Foul Play at Harvard

One morning last fortnight, when inhabitants of Harvard's Lowell House entered their library, they discovered a curious act of vandalism: each of the 3,000 books on its shelves had been reversed, its back was to the wall, its title concealed. No book had been stolen.

Five men went to work turning the books around again. Carpenters put new locks on the library doors, fastened all windows. That night Yard cops were stationed outside to watch. Next morning locks and windows were found intact but the books had again been reversed, and for good measure, a portrait of Harvard's ex-President Abbott Lawrence Lowell was hung upside down.

By that time, undergraduate sleuths were in full cry. Lowell House's student chairman, blond, smart Senior Joseph P. Lyford, issued a list of five suspects. The Harvard Crimson put its heelers to work hunting clues. Few days later the 5,500 volumes in Winthrop House's library, a basement stronghold, were found reversed.

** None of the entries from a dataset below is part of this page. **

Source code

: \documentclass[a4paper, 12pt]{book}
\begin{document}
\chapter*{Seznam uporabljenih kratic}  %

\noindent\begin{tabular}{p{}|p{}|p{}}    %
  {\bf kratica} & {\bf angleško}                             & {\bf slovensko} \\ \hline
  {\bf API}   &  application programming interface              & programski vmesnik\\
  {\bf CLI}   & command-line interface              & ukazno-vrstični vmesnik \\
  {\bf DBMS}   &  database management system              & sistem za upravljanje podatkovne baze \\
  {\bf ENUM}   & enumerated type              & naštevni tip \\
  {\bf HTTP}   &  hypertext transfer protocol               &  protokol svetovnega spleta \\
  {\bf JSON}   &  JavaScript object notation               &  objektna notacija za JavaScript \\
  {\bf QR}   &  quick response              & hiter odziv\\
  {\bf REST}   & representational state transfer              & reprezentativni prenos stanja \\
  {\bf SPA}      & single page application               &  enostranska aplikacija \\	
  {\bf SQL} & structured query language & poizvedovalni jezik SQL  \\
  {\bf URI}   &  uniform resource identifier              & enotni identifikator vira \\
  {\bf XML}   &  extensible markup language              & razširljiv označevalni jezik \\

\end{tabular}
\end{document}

One morning last week the Crimson whooped: "MYSTERIOUS 'SNOOPER-MAN' CAUGHT RED-HANDED." Supporting its headline was a photograph. Pictured at the Lowell House bookshelves, with a pair of books in his hands, was Joseph Lyford. The Crimson's story: Hidden in the Lowell library night before, a Crimson photographic candidate had seen Lyford unlock the door precisely at 12:10 and begin reversing books, had snapped his camera.

Harvard gasped, and Joseph Lyford strode into the Crimson office with blood in his eye. He quickly established that the Crimson itself had pulled a hoax: it had faked its picture by posing someone else at the bookshelves and tacking on the body a photograph of Lyford's head.

Next day the Crimson, ignoring Joseph Lyford's threat to sue it for libel, made no mention of its hoax but reported that book-turning had broken out anew, this time in the Adams House library. Harvard was still baffled by its most mysterious pranking in many a year.